Avec le coût de l'énergie à la hausse et les nouvelles réglementations (RE 2020, décret Bacs) relatives à la bonne marche de la transition énergétique dans le secteur tertiaire, le marché de l'emploi voit réapparaître des profils spécialisés dans l'optimisation des dépenses énergétiques du bâtiment. De la mise en conformité avec le décret Tertiaire à l'élaboration de plans d'action de performance énergétique, en passant par le pilotage des usages grâce à la gestion technique du bâtiment (GTB) et le positionnement de capteurs adéquats, les missions de l'energy manager font appel, selon les postes, à des profils d'ingénieur thermicien, d'expert de la donnée ou de spécialiste des marchés de l'énergie. Petit panorama non exhaustif.
Reprendre la GTB en main
Sur la surface de vente sont installés en moyenne trois capteurs. Dans la zone de réserve et dans les locaux sociaux (salle de pause, vestiaires, etc.), éventuellement une sonde. « Le travail d'un energy manager dans une surface de vente revient à essayer de réguler la température d'un appartement dont la porte d'entrée serait continuellement ouverte », résume Bastien Nowak. Trouver le bon emplacement pour les sondes fait aussi partie des compétences de l'energy manager. « Les sondes de chauffage ventilation climatisation (CVC) sont souvent placées trop prêt des équipements qui les utilisent pour avoir un système de référence. Nous recevons leurs informations via la GTB, mais nous ne les prenons pas en compte dans la régulation effectuée. La hauteur de nos sondes et leur positionnement permettent d'éviter le biais que peut occasionner par exemple un appel d'air. Leur multiplication permet de croiser les valeurs, et d'obtenir des moyennes avec lesquelles il est possible de travailler pour faire des analyses prédictives. »

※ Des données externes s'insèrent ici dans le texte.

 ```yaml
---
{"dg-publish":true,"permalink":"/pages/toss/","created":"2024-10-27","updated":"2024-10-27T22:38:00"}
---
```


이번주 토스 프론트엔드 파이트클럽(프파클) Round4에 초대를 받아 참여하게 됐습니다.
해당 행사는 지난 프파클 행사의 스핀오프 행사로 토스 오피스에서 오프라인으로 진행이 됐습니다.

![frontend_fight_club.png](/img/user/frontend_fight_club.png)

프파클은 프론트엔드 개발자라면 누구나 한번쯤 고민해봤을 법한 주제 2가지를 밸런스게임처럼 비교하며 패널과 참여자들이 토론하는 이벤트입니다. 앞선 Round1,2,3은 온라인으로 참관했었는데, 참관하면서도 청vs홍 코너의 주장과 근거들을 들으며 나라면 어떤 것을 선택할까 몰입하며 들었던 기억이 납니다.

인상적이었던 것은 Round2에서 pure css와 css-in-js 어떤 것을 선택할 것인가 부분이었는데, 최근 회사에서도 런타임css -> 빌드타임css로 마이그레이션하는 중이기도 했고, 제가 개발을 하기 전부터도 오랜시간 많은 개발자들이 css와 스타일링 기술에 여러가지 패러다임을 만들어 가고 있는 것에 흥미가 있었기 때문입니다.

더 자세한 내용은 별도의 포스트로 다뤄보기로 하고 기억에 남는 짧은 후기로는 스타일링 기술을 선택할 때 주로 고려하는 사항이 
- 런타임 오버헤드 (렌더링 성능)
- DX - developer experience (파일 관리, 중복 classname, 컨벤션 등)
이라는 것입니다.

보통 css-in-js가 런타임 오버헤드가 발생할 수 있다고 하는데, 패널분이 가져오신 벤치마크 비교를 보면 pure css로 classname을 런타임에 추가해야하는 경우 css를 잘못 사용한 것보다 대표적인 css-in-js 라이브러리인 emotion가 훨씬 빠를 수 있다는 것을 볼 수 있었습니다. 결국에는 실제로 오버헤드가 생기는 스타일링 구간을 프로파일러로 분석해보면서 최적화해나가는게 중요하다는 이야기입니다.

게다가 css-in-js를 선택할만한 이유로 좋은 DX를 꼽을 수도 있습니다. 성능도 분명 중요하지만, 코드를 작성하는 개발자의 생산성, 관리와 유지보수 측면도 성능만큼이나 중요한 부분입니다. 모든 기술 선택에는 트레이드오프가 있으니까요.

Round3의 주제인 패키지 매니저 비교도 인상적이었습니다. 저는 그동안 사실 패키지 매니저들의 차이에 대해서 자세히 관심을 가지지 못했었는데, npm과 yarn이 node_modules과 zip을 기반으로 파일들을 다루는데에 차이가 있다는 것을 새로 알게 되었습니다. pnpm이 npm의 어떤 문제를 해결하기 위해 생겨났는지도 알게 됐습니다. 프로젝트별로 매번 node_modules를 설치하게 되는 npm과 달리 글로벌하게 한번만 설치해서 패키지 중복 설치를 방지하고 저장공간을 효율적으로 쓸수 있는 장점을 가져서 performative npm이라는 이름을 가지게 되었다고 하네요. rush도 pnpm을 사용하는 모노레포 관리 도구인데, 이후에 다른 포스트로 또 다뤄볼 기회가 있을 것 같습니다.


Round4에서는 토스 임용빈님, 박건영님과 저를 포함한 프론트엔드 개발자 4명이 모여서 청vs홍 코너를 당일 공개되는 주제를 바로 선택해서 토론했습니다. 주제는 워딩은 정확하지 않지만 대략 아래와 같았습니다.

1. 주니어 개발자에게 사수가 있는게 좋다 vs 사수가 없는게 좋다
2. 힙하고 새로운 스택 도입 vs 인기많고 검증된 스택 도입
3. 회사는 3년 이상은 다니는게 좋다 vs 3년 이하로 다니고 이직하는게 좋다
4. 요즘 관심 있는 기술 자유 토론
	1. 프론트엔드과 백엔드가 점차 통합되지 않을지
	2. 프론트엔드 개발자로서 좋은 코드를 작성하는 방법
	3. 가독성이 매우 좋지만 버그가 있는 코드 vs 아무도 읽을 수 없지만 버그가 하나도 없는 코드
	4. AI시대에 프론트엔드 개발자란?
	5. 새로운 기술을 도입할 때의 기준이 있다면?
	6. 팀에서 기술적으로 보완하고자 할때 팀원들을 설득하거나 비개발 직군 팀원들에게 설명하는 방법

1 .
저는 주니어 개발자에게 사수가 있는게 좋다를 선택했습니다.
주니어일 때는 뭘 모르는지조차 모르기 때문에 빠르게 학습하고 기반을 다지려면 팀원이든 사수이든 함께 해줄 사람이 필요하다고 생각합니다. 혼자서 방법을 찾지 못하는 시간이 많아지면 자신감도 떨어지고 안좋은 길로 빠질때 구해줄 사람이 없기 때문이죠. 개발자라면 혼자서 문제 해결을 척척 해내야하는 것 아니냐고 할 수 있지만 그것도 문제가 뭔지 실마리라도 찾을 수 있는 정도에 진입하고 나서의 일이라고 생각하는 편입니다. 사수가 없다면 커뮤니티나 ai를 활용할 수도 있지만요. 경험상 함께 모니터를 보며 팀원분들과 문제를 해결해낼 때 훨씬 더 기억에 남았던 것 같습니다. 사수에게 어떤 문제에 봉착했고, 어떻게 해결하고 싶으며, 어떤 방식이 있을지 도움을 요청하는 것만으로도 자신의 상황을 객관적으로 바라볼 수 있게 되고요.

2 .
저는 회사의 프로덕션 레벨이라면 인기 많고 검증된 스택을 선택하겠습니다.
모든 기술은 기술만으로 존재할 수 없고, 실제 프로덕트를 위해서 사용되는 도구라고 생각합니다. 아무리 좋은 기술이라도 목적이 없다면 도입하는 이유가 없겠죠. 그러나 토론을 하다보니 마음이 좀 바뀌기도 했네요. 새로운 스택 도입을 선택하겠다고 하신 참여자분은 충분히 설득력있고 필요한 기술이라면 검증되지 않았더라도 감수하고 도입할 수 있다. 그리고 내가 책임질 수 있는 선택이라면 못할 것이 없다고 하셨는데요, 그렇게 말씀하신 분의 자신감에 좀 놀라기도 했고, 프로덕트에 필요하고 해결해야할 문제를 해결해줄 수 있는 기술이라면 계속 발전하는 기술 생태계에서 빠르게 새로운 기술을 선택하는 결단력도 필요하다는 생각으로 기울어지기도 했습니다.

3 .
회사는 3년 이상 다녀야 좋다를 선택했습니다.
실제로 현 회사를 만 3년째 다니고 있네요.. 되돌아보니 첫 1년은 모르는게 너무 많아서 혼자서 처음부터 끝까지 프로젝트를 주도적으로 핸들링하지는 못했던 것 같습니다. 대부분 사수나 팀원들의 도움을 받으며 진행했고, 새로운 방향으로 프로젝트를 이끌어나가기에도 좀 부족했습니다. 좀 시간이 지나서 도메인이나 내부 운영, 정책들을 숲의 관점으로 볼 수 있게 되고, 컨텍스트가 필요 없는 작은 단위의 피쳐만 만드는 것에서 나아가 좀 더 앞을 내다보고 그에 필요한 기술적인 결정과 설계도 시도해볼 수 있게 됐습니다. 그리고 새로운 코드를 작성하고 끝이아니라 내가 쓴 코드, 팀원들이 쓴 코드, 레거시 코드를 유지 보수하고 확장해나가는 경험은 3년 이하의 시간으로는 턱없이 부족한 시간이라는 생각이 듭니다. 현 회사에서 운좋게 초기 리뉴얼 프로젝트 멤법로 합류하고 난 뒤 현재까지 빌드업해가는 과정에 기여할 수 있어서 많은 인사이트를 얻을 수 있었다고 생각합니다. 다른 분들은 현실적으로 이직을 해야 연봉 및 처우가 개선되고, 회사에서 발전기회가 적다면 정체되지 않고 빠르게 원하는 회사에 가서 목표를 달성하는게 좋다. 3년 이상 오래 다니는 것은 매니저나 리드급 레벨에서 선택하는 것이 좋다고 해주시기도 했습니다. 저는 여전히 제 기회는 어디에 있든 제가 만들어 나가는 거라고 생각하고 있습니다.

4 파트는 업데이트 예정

Naviguer au sein des marchés de l'énergie : une autre casquette de l'energy manager
Selon les entreprises, le terme d'energy manager ne va pas forcément recouvrir les mêmes missions. En témoigne l'ouverture en 2007 du mastère (label de grandes écoles, à la différence du master, grade universitaire) spécialisé en management des marchés de l'énergie, pour former de nouveaux profils aux risques et opportunités de la libéralisation du marché de l'électricité. Cette formation en un an regroupe depuis sa création 30 personnes par promotion, qui pourront prétendre ensuite à des postes d'energy manager centrés sur ces sujets. La formation a pour objectif de fournir un socle de connaissances sur l'organisation du secteur de l'énergie électrique et de ses marchés associés, mais aussi de donner des outils d'ingénierie d'affaires pour le développement de projets centrés sur l'énergie renouvelable. « Nous formons des jeunes diplômés et des profils avec vingt ou trente ans d'expérience. La plupart sont issus d'écoles d'ingénieurs. Mais nous avons aussi des profils commerciaux et issus de Sciences po », précise Marc Petit, enseignant-chercheur à CentraleSupélec et responsable scientifique du mastère.
Une des missions de Bastien Nowak sera aussi de traquer les dérives de consommation et de les résoudre. « Je me souviens d'un système de chauffage ayant comme consigne un réduit nocturne à 16 °C. Après analyse, nous avons constaté que la combinaison de l'arrêt de ce réduit et d'un allumage anticipé du chauffage permettait de faire des économies d'énergie. » Une expertise qui va un cran au-dessus d'une simple activité d'audit énergétique - débouché professionnel vers lequel certains de ses collègues de promotion se sont dirigés.
À tout energy manager en devenir, Bastien Nowak conseille de cultiver son leadership. « Le métier demande de travailler avec diverses parties prenantes, des techniciens aux dirigeants. Il faut être capable d'expliquer des concepts techniques de manière claire et convaincante, mais aussi de mobiliser les équipes autour d'objectifs énergétiques communs. »
Trouver des indicateurs parlants
De son côté, Blaise Hamanaka est sorti de l'école des Mines en 2010, muni d'un diplôme d'ingénieur généraliste, et d'une bonne culture générale dans le domaine de l'énergie. Sa première expérience professionnelle s'est déroulée dans l'exploitation et la maintenance d'une installation nucléaire. « J'y ai travaillé des questions de rendement et d'analyse, que je retrouve dans mon poste actuel d'energy manager », explique-t-il. Ensuite, il est entré dans une société accompagnant les grandes entreprises dans la numérisation de leur process (RH, énergie, etc.). « Une bonne compréhension du numérique est essentielle à tout energy manager. J'ai commencé à la cultiver là-bas. »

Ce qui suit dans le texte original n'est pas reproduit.